Me faltan verbos. Verbos que expresen acciones invisibles como levitar dos palmos sobre el suelo cuando se está en ese estado de felicidad transitoria próximo a la embriaguez amorosa. Verbos precisos para definir el ahogo que produce tener miles de cosas pendientes sin ser capaz de ponerte manos a la obra para liberarte del sentimiento de culpa. Necesito vocablos híbridos para verbalizar la comunión entre la indignación, el cabreo y la cobardía que se ha instalado en mi vida. A veces, esas lagunas verbales las cubrimos con préstamos lingüísticos de importación y las hacemos nuestras. Palabras adoptadas del portugués, como saudade. O cabanga, del idioma africano shanga. Ambas expresan lo mismo. Ese “punto de encuentro entre la alegría del recuerdo y la tristeza de la ausencia”, que decía el escritor nicaragüense Sergio Ramírez. La cabanga es esa “materia prima de la que están hechos los tangos”. Palabras agridulces, intangibles, intraducibles que nos definen como cultura. Solo los japoneses tienen una palabra para definir el efecto de luz difuminada y entrecortada cuando los rayos del sol brillan entre los árboles. Lo llaman Komorebi. Nosotros necesitaríamos un poema entero para decir lo mismo. Y solo los suecos podrían haber inventado la palabra gökotta para expresar la necesidad de despertarse temprano con el único propósito de escuchar cantar a los pájaros.
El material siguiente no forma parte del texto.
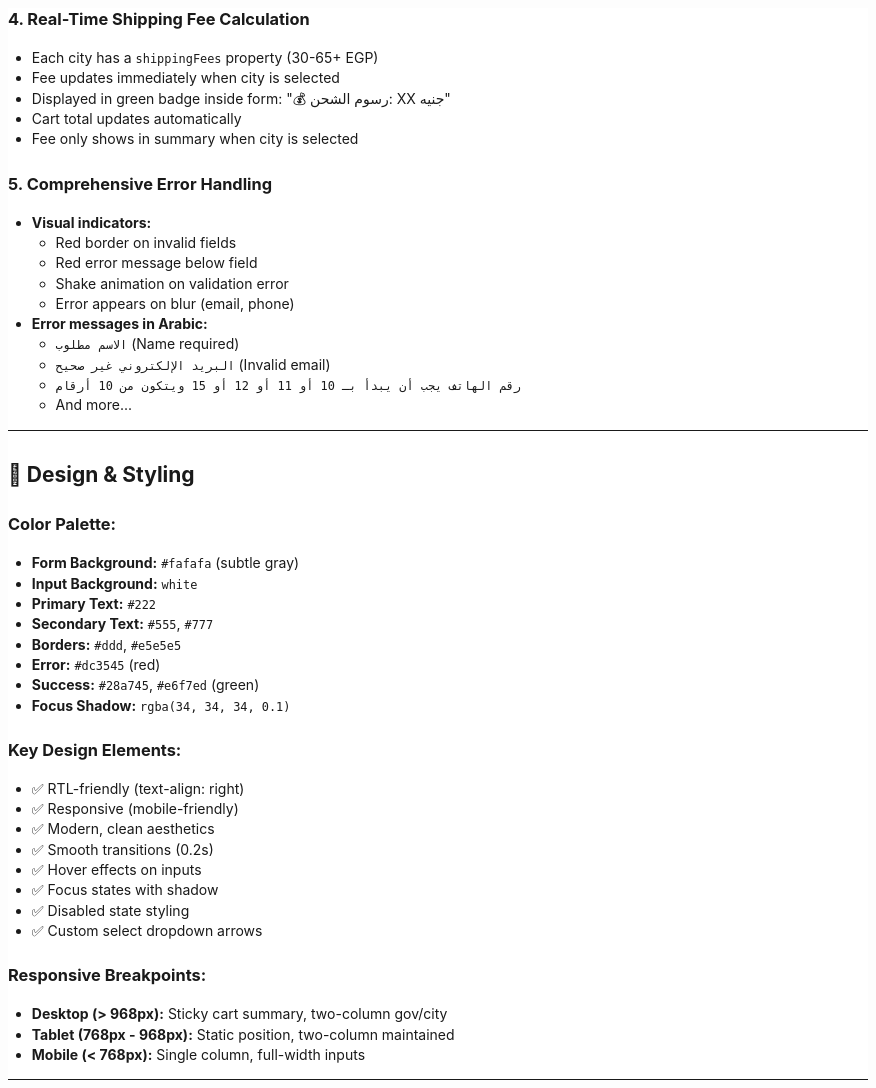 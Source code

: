 ### 4. **Real-Time Shipping Fee Calculation**

- Each city has a `shippingFees` property (30-65+ EGP)
- Fee updates immediately when city is selected
- Displayed in green badge inside form: "💰 رسوم الشحن: XX جنيه"
- Cart total updates automatically
- Fee only shows in summary when city is selected

### 5. **Comprehensive Error Handling**

- **Visual indicators:**
  - Red border on invalid fields
  - Red error message below field
  - Shake animation on validation error
  - Error appears on blur (email, phone)
- **Error messages in Arabic:**
  - `الاسم مطلوب` (Name required)
  - `البريد الإلكتروني غير صحيح` (Invalid email)
  - `رقم الهاتف يجب أن يبدأ بـ 10 أو 11 أو 12 أو 15 ويتكون من 10 أرقام`
  - And more...

---

## 🎨 Design & Styling

### **Color Palette:**

- **Form Background:** `#fafafa` (subtle gray)
- **Input Background:** `white`
- **Primary Text:** `#222`
- **Secondary Text:** `#555`, `#777`
- **Borders:** `#ddd`, `#e5e5e5`
- **Error:** `#dc3545` (red)
- **Success:** `#28a745`, `#e6f7ed` (green)
- **Focus Shadow:** `rgba(34, 34, 34, 0.1)`

### **Key Design Elements:**

- ✅ RTL-friendly (text-align: right)
- ✅ Responsive (mobile-friendly)
- ✅ Modern, clean aesthetics
- ✅ Smooth transitions (0.2s)
- ✅ Hover effects on inputs
- ✅ Focus states with shadow
- ✅ Disabled state styling
- ✅ Custom select dropdown arrows

### **Responsive Breakpoints:**

- **Desktop (> 968px):** Sticky cart summary, two-column gov/city
- **Tablet (768px - 968px):** Static position, two-column maintained
- **Mobile (< 768px):** Single column, full-width inputs

---
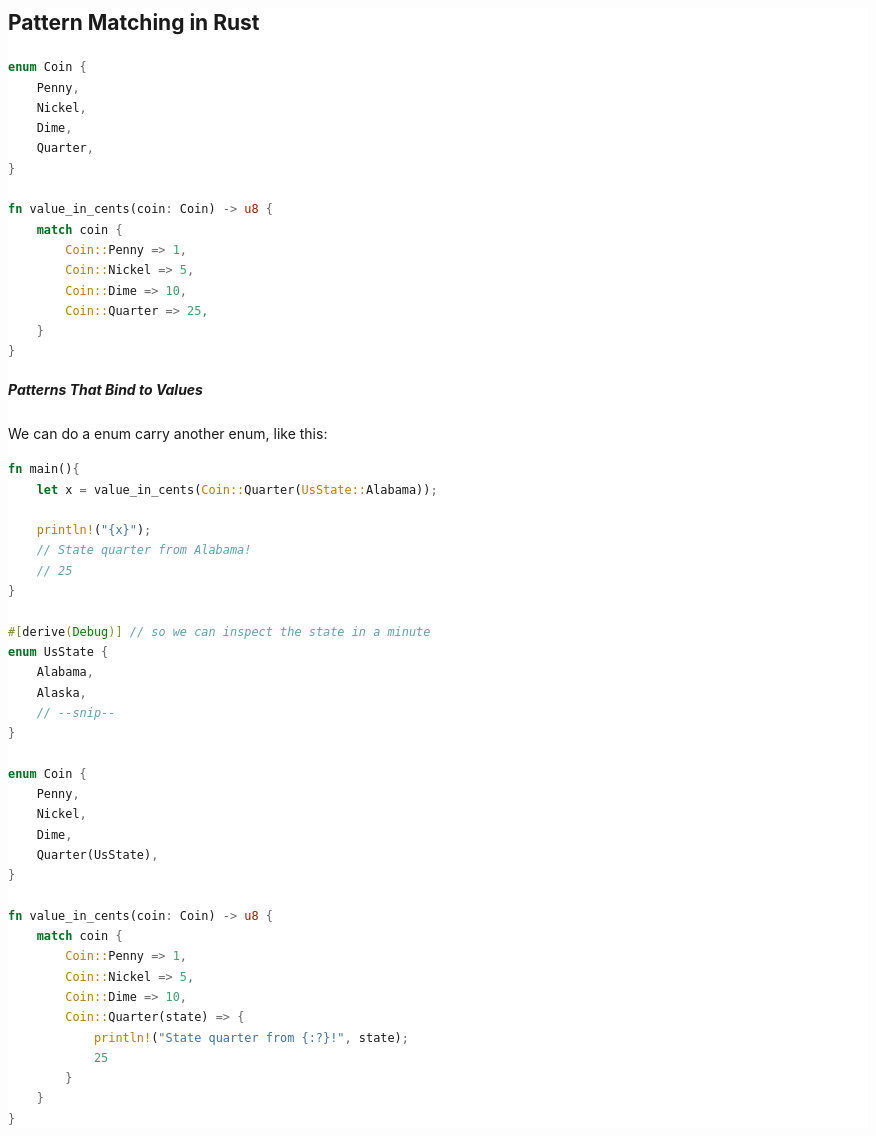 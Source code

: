 ## Pattern Matching in Rust

```rust
enum Coin {
    Penny,
    Nickel,
    Dime,
    Quarter,
}

fn value_in_cents(coin: Coin) -> u8 {
    match coin {
        Coin::Penny => 1,
        Coin::Nickel => 5,
        Coin::Dime => 10,
        Coin::Quarter => 25,
    }
}
```

##### Patterns That Bind to Values

We can do a enum carry another enum, like this:

```rust
fn main(){
    let x = value_in_cents(Coin::Quarter(UsState::Alabama));

    println!("{x}");
    // State quarter from Alabama!
	// 25
}

#[derive(Debug)] // so we can inspect the state in a minute
enum UsState {
    Alabama,
    Alaska,
    // --snip--
}

enum Coin {
    Penny,
    Nickel,
    Dime,
    Quarter(UsState),
}

fn value_in_cents(coin: Coin) -> u8 {
    match coin {
        Coin::Penny => 1,
        Coin::Nickel => 5,
        Coin::Dime => 10,
        Coin::Quarter(state) => {
            println!("State quarter from {:?}!", state);
            25
        }
    }
}
```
Existen palabras maravillosas, divertidas, imprescindibles. Palabras de otros microcosmos culturales que se esconden en diccionarios ajenos. Palabras como tingo, procedente del pascuense, que significa robar gradualmente todas las posesiones de nuestros vecinos al pedir prestadas cosas y nunca devolverlas. Como backpfeifengesicht (alemán) que define un rostro que pide a gritos un golpe. Si fuera capaz de pronunicarla la incorporaría inmediatamente a mi vocabulario básico. O bakku-shan (japonés), que sirve para describir a una mujer hermosa, siempre y cuando se le mire de espaldas. Es imperdonable que en una cultura como la nuestra no tengamos una palabra como utepils (noruego) para expresar una acción tan cotidiana como sentarse afuera en un día cálido disfrutando una cerveza. O hanyauku, que en ruKwangali, una lengua bantú, describe el acto de caminar de puntitas sobre la arena caliente. Entre las palabras que la RAE debe incorporar con urgencia está Ilunga, otro término bantú que define a una persona que puede permitir cualquier abuso una vez, tolerarlo una segunda, pero nunca una tercera. Esta me la pido, ya.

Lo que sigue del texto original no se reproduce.